Task prompt
Please find the lines in the following records that hold "schema", and copy them.

Pictures paired with source code
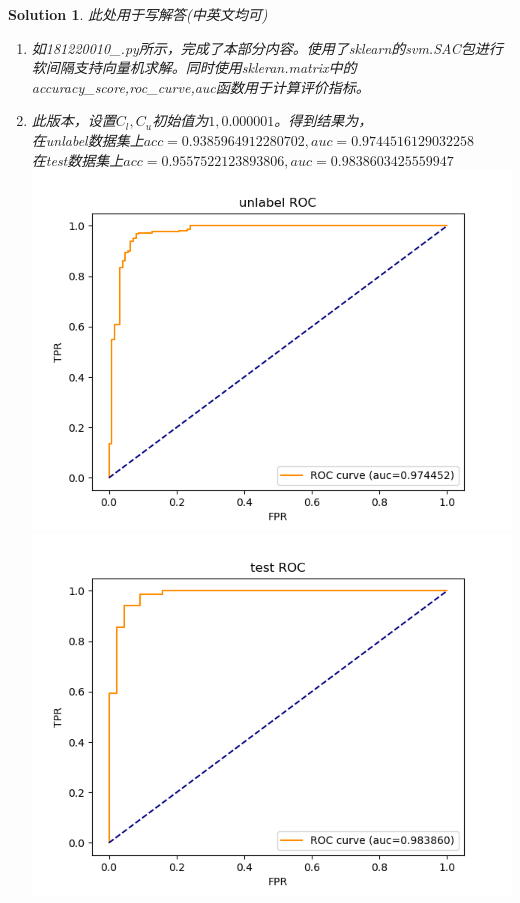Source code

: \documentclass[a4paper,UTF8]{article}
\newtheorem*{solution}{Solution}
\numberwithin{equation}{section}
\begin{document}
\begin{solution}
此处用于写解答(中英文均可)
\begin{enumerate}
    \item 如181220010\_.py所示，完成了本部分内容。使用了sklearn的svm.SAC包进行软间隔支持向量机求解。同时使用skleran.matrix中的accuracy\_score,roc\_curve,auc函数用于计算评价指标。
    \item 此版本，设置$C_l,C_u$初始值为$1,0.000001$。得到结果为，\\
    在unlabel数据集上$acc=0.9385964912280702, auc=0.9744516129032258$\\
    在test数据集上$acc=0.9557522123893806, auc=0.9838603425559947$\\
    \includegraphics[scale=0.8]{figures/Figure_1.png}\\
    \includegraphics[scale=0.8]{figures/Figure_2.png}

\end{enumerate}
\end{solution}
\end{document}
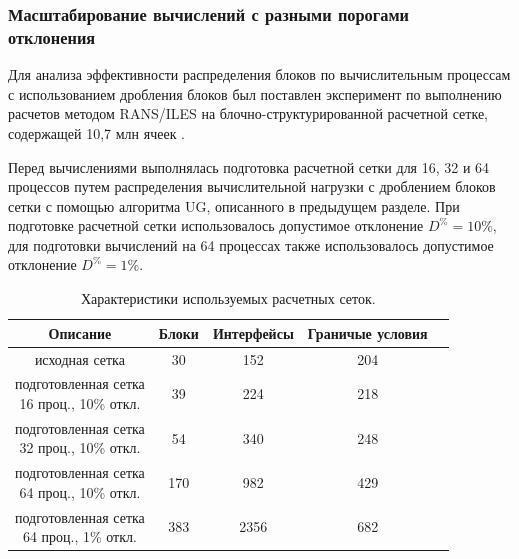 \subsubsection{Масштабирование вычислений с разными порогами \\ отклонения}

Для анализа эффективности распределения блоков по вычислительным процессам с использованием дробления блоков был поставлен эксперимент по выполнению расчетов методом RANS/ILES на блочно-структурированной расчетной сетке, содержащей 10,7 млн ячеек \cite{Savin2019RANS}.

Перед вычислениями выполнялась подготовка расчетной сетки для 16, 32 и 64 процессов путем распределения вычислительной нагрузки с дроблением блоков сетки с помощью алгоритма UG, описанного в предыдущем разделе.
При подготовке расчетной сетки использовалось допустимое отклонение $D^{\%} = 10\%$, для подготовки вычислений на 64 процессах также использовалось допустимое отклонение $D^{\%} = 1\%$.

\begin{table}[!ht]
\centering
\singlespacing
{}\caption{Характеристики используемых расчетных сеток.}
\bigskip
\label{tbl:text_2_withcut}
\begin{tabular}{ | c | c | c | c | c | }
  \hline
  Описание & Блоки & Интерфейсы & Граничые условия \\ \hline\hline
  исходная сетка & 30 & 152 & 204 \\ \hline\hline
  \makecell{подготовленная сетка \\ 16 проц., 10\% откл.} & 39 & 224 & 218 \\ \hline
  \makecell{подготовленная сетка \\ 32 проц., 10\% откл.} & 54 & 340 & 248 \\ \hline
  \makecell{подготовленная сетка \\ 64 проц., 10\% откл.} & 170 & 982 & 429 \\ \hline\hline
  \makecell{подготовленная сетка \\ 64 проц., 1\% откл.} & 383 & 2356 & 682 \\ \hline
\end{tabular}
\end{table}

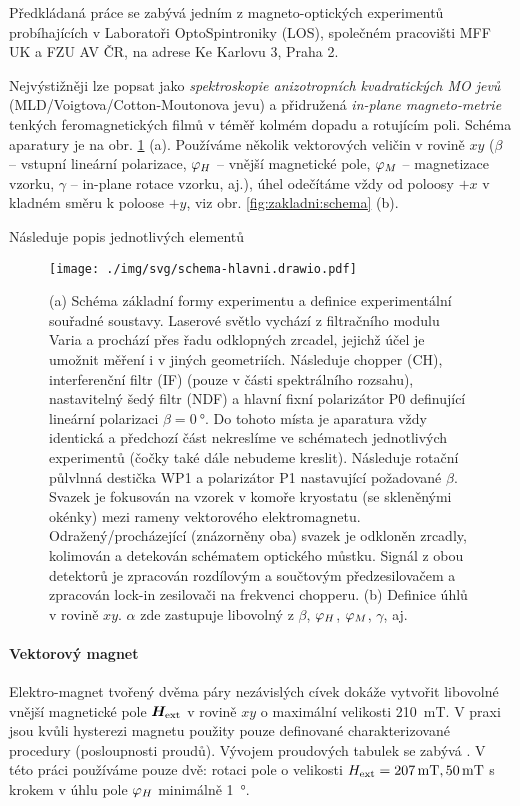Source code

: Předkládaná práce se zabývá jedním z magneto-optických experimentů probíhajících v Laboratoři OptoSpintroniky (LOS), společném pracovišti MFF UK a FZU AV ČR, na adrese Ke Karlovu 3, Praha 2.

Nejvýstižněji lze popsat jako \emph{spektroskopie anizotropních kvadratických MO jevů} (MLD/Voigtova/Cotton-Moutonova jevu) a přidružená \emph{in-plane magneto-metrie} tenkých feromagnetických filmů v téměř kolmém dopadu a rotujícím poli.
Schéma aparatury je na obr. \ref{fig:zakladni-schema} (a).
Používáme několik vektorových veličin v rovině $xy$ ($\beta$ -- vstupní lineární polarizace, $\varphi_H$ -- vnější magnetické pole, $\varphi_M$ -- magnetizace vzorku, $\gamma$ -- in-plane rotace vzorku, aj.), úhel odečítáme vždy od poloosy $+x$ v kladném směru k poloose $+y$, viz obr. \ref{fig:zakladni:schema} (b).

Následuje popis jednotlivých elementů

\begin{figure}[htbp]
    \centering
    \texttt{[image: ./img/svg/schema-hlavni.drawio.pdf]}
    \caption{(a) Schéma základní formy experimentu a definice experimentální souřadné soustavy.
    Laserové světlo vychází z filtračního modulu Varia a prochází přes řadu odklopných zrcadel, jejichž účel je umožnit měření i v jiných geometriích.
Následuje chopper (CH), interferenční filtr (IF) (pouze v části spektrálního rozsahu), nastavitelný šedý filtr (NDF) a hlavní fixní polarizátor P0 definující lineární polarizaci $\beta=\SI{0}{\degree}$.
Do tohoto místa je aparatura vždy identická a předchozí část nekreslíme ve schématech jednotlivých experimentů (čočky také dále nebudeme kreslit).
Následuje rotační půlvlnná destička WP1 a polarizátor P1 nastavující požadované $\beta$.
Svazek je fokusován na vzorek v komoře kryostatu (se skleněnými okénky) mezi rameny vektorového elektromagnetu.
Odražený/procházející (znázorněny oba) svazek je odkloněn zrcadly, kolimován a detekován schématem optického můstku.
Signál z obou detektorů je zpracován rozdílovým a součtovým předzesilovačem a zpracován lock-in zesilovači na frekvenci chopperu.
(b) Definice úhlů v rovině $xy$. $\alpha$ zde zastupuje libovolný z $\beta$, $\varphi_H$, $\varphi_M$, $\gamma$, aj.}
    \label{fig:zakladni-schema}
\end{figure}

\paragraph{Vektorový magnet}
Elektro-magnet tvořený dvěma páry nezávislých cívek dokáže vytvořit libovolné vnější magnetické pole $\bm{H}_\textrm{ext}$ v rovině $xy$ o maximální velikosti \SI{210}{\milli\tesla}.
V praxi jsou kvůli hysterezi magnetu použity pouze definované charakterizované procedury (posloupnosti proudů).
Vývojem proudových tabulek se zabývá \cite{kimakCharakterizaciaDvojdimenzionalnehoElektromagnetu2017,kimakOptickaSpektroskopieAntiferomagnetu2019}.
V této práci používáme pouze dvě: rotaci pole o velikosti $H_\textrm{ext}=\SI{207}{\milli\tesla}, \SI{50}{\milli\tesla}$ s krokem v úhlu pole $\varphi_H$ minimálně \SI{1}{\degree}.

Solution
Schéma aparatury je na obr. \ref{fig:zakladni-schema} (a).
Používáme několik vektorových veličin v rovině $xy$ ($\beta$ -- vstupní lineární polarizace, $\varphi_H$ -- vnější magnetické pole, $\varphi_M$ -- magnetizace vzorku, $\gamma$ -- in-plane rotace vzorku, aj.), úhel odečítáme vždy od poloosy $+x$ v kladném směru k poloose $+y$, viz obr. \ref{fig:zakladni:schema} (b).
    \texttt{[image: ./img/svg/schema-hlavni.drawio.pdf]}
    \label{fig:zakladni-schema}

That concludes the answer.